Buffett’s Passive Can of Worms
by William Smead, Smead Capital Management
A great deal of confusion exists today about the merits of passive investing as compared to well-researched active management. An added layer of confusion arose in March when Warren Buffett explained that 90% of his widow’s money would be invested in a low-cost S&P 500 index fund. If this summer was a football game, 15-yard personal foul penalties would be thrown everywhere as experts piled on top of that announcement.
The latest foul comes from the recent Morningstar ETF conference where Nobel Prize winner, Eugene Fama, spoke. Here’s how ETF.com reported his speech:
Active management is a fallacy, and it’s completely unnecessary for markets to be truly efficient, Eugene Fama, best known for the efficient markets hypothesis, told a crowded room of investors, advisors and ETF issuers in Chicago today. True to form, Fama argued that passive investing is the only sensible way to go.
Why would we call a foul? First, not all fans of efficient market theory agree with Fama. William F. Sharpe, one of the founders of the capital asset pricing model said this in 2002:
Should everyone index everything? The answer is resoundingly no. In fact, if everyone indexed, capital markets would cease to provide the relatively efficient security prices that make indexing an attractive strategy for some investors.

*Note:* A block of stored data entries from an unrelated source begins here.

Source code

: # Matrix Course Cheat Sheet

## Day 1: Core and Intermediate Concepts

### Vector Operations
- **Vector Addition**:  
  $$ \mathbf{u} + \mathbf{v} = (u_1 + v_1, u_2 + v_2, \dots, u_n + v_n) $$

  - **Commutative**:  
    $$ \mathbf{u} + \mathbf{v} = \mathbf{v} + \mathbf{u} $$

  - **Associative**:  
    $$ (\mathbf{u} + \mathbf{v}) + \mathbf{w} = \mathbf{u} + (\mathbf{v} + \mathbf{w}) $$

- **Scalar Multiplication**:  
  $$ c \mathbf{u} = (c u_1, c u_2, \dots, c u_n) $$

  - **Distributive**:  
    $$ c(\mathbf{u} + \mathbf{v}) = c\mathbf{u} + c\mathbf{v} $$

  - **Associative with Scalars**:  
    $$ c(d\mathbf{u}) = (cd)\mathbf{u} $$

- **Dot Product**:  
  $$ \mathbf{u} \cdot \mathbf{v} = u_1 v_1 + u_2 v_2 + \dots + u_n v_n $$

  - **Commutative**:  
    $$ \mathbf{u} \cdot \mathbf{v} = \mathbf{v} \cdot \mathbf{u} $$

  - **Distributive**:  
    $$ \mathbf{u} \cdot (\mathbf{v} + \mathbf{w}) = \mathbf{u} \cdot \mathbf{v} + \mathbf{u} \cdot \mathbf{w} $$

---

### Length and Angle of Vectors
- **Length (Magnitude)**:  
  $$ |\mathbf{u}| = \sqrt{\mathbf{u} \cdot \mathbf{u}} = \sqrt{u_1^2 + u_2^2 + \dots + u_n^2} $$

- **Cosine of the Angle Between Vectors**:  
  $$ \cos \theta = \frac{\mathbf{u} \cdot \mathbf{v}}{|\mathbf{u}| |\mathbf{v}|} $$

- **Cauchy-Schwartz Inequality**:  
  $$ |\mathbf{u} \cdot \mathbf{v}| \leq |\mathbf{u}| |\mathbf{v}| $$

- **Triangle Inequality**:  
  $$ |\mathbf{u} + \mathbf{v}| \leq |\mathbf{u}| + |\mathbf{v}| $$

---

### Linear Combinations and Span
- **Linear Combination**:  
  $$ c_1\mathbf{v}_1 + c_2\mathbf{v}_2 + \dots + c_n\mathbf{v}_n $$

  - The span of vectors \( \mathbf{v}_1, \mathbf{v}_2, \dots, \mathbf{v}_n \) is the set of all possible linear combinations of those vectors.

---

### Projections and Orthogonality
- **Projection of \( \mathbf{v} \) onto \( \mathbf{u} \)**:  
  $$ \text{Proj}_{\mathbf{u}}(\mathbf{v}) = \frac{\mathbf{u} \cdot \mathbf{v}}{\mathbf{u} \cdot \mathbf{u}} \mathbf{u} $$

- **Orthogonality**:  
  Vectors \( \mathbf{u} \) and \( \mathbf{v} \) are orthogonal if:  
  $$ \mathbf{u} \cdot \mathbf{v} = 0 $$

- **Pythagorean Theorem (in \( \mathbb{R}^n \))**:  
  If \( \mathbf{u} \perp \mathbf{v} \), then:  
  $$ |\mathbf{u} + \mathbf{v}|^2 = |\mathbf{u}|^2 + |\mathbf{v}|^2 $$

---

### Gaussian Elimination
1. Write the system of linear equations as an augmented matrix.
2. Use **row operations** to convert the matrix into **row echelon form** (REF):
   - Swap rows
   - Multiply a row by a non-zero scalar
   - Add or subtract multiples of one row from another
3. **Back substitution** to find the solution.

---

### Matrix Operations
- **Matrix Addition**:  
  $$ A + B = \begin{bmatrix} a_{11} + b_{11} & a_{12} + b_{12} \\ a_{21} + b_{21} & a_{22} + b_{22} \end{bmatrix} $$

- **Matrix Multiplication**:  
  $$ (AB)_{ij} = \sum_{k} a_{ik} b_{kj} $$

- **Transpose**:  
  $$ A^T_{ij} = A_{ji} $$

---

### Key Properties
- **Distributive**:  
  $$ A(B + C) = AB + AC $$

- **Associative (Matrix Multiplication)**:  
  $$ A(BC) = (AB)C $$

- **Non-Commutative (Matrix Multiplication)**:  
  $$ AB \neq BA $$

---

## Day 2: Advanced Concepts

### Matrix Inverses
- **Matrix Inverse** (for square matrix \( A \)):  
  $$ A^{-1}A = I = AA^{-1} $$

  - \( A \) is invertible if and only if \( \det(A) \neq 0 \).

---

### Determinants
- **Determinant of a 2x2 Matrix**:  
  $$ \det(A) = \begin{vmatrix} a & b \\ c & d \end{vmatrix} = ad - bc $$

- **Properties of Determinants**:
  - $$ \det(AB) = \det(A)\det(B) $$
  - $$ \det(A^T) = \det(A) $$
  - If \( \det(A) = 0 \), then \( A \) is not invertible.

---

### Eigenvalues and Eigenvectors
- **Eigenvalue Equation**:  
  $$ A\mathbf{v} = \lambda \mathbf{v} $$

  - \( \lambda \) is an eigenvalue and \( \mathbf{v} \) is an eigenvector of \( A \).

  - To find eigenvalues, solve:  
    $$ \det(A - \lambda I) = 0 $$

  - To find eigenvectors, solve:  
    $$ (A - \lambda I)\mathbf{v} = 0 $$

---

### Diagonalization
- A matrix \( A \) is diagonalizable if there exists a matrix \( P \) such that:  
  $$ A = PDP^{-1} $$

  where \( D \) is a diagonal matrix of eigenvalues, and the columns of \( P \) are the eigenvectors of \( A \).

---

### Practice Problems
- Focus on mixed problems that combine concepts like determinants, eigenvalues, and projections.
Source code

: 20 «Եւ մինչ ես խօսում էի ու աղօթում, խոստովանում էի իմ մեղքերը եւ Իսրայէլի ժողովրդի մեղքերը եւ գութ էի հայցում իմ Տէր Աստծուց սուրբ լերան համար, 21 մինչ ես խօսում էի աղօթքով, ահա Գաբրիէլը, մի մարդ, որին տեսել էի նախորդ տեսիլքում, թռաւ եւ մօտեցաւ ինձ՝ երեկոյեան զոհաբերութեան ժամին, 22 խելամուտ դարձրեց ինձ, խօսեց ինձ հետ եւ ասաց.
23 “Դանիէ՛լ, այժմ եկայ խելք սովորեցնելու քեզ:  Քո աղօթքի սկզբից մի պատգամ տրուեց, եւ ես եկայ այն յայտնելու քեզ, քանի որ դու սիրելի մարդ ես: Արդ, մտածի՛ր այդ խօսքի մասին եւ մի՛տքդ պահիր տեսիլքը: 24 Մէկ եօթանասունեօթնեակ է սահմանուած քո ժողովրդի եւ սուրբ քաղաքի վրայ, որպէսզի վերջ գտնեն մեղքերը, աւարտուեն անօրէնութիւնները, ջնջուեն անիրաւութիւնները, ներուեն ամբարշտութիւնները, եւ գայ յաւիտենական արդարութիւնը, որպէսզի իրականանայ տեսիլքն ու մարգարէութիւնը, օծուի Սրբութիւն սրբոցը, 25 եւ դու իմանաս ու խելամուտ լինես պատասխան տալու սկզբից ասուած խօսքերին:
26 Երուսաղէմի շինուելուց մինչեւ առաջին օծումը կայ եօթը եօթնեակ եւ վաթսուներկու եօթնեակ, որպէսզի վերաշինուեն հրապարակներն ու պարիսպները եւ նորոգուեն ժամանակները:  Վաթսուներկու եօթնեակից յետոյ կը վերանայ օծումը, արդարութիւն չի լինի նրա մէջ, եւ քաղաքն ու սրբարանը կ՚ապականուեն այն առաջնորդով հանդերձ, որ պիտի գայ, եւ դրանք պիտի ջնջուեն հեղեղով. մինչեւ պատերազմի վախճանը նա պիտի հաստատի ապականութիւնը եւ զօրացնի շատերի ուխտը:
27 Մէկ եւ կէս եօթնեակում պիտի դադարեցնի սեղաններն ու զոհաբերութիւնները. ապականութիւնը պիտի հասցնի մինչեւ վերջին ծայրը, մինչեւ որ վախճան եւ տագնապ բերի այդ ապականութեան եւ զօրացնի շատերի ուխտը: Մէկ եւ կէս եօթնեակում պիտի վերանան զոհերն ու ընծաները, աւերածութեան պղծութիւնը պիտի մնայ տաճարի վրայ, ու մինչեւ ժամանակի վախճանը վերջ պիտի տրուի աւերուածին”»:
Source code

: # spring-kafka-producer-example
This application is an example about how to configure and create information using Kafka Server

Second, most participants on the active side believe that no more than 50% of the stock pickers will beat the market—the same percentage of students that get an above average grade in professor Fama’s classes. Academics like Fama posit that individuals aren’t capable of picking stocks/running a portfolio or figuring out who can.
Mr. Buffett’s 1984 missive called “The Super Investors of Graham and Doddsville,” told the story of a number of active managers who practice a version of value investing with intellectual support from Columbia School of Business classes taught by Buffett’s professor, Ben Graham.
Eugene Fama claims that Warren Buffett believes that nobody can form a portfolio and manage it successfully. Here is what he was quoted as saying:
“Warren Buffett is my hero. He is basically saying: ‘I can pick a company every couple of years, but if you are to form a portfolio, go passive,’” Fama said. “In the end, they realize that the game of doing something active is fraught with problems.”
What does Warren Buffett really say about this subject? Check in first with Charlie Munger, Buffett’s partner in investing:
Efficient market theory is a wonderful economic doctrine that had a long vogue in spite of the experience of Berkshire Hathaway. In fact one of the economists who won — he shared a Nobel Prize — and as he looked at Berkshire Hathaway year after year, which people would throw in his face as saying maybe the market isn’t quite as efficient as you think, he said, “Well, it’s a two-sigma event.” And then he said we were a three-sigma event. And then he said we were a four-sigma event. And he finally got up to six sigmas — better to add a sigma than change a theory, just because the evidence comes in differently. [Laughter] And, of course, when this share of a Nobel Prize went into money management himself, he sank like a stone.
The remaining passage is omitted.